Pure Bash Web Server

133 points by shakna 2 years ago

For your consideration, the jukebox from my old CS club:

    #!/bin/bash
    cd songs
    if [[ ! -p q ]]; then
        mkfifo q
    fi

    (while true; do echo "playing" | nc -l 10000 | head -n 1 | cut -f 2 -d " " | cut -b 2- | grep -E "^[a-zA-Z0-9/:.?=-]{1,}$" > q; done) &

    while true; do
        if read a <q; then
        echo $a;
        fn=$(youtube-dl -f m4a --id --get-filename $a);
        youtube-dl -f m4a --id $a
        echo $fn
        mplayer $fn
        fi
    done

To queue up a song, we'd find it on youtube and prepend "http://jukebox.local:10000/" to the url

zamadatix 2 years ago

More nc, cut, grep, head, mkfifo, youtube-dl, and mplayer than anything about Bash.
- NegativeLatency 2 years ago
  
  If bash is passing and handling input from an http request that’s pretty much good enough for me.
  
  zamadatix 2 years ago
  
  It's not really doing that though. Nc+head/cut/grep are and youtube-dl is grabbing the data. Bash in this case is just orchestrating the order of communication between the tools doing the actual work, as a normal Bash script.
  The post is about doing all of this in pure bash builtins like /dev/tcp and bash functions.
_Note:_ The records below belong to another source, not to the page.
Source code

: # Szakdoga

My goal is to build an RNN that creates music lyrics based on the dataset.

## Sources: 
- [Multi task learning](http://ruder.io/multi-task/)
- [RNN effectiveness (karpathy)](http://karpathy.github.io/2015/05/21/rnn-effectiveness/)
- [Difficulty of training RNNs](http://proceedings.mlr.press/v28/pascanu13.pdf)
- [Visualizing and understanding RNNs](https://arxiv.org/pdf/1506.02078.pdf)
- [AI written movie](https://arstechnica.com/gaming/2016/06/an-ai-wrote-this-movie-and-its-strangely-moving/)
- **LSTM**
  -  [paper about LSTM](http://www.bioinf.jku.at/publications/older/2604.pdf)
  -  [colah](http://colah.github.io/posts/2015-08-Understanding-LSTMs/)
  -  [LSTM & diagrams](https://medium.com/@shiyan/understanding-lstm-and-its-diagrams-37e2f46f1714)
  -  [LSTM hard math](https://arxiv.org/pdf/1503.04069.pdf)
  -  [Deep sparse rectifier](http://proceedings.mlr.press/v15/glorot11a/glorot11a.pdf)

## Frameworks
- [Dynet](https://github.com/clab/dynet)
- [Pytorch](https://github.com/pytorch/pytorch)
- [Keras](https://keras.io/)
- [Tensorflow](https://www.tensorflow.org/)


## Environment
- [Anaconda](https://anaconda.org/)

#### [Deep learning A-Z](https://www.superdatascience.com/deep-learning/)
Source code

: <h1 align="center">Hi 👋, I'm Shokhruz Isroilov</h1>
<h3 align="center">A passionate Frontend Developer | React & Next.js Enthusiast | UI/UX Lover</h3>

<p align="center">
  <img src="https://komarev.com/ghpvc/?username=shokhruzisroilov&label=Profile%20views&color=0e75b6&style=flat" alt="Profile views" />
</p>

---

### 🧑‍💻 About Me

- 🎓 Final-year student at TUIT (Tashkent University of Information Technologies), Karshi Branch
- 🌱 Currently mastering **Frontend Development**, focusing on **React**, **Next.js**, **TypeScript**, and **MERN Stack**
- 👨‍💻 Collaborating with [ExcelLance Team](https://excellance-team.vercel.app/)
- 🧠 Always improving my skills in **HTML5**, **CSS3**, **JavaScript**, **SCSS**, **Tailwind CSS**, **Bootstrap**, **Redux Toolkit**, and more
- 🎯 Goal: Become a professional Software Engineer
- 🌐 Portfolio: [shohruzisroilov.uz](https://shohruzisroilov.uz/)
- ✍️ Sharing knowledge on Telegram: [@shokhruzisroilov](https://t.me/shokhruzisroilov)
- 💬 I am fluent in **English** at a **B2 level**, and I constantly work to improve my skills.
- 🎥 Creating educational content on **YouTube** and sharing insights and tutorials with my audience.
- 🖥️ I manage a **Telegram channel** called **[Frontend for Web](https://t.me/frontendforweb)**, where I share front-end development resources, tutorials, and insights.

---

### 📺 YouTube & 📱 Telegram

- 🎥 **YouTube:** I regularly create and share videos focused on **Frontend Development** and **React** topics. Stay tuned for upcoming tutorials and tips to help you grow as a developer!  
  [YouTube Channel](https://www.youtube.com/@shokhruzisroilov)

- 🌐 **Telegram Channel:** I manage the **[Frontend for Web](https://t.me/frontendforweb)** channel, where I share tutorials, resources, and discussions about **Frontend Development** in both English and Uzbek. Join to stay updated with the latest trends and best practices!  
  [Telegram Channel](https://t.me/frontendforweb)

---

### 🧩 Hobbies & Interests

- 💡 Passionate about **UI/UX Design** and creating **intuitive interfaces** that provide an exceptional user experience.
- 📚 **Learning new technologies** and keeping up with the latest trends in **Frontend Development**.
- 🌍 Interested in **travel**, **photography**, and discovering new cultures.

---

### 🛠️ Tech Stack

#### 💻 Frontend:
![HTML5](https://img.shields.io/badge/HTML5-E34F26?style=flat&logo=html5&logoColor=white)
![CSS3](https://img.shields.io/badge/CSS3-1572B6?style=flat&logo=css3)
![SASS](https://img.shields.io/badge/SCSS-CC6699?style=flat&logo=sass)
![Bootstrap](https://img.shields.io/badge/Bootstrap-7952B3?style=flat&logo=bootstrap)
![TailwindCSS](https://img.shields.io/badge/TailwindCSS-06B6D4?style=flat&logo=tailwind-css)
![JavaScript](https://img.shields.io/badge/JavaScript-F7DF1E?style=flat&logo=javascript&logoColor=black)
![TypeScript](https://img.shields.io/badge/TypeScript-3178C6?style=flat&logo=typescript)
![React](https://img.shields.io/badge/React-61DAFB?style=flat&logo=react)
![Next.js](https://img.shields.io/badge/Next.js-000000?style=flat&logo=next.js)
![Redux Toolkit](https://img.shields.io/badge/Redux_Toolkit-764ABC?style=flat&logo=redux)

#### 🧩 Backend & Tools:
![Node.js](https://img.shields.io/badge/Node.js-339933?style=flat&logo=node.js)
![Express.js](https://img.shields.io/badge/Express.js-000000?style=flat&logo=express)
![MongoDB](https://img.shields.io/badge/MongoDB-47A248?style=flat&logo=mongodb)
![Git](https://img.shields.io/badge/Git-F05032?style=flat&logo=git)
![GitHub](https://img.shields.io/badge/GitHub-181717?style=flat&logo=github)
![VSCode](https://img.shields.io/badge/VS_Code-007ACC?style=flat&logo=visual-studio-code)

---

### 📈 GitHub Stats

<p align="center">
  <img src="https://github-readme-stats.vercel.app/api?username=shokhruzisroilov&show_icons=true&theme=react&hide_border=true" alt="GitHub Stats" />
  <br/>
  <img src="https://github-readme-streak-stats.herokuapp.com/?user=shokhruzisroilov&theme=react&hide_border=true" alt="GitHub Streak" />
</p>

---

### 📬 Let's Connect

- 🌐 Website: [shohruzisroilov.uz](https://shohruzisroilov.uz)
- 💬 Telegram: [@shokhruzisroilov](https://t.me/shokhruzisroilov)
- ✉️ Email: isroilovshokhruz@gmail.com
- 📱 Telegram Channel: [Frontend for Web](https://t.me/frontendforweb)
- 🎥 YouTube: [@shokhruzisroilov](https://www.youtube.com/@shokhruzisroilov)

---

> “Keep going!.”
Not about gluing together tools which do the work.
  
  gtroja 2 years ago
  
  Nonetheless pretty wicked app made with bash
  
  zamadatix 2 years ago
  
  Yeah, it's a nifty little tool. On the other hand when a really interesting post on pure bash exposition comes up the comments section turns to talking about plain bash scripts they've made or know of instead. There are several normal scripts replied in this post and a few others via links, more than actual conversation around what the post is actually about (so far). That's all I was commenting on, not the value of the tool. It's a hill :).
  
  QuadmasterXLII 2 years ago
  
  your hill is valid, sorry
  
  stonekyx 2 years ago
  
  Even the post isn't using /dev/tcp, but compiled a C file into bash "loadable builtin" (which is something I learned today). It still feels kind of cheating to me tbh.. But cool enough!
  
  zamadatix 2 years ago
  
  It is a bit of a cheat, to be fair. Official bash loadable module, but not necessarily a part of the static bash binary.
  
  remram 2 years ago
  
  That's not the rules used in this submission though.
  > A purely bash web server, no socat, netcat, etc...
- agumonkey 2 years ago
  
  as always
- samatman 2 years ago
  
  Yeah that's how bash scripting works.
  
  zamadatix 2 years ago
  
  See the original GitHub post for how this post is not about scripting other binaries with Bash but pure Bash implementations of functionality. The posted script e.g. does not call nc or grep to make the socket or process the text. What makes this post interesting and upvoted is that it's esoteric.
  It's like replying to a thread about implementing a web server in C macros with how you implemented a music jukebox as a standard C program. Great, but also not the point or really even related.

solatic 2 years ago

Projects like this reiterate just how important it is, from a security perspective, to ensure your production services are running in containers without an included shell. If an attacker can get a shell, they can do pretty much anything.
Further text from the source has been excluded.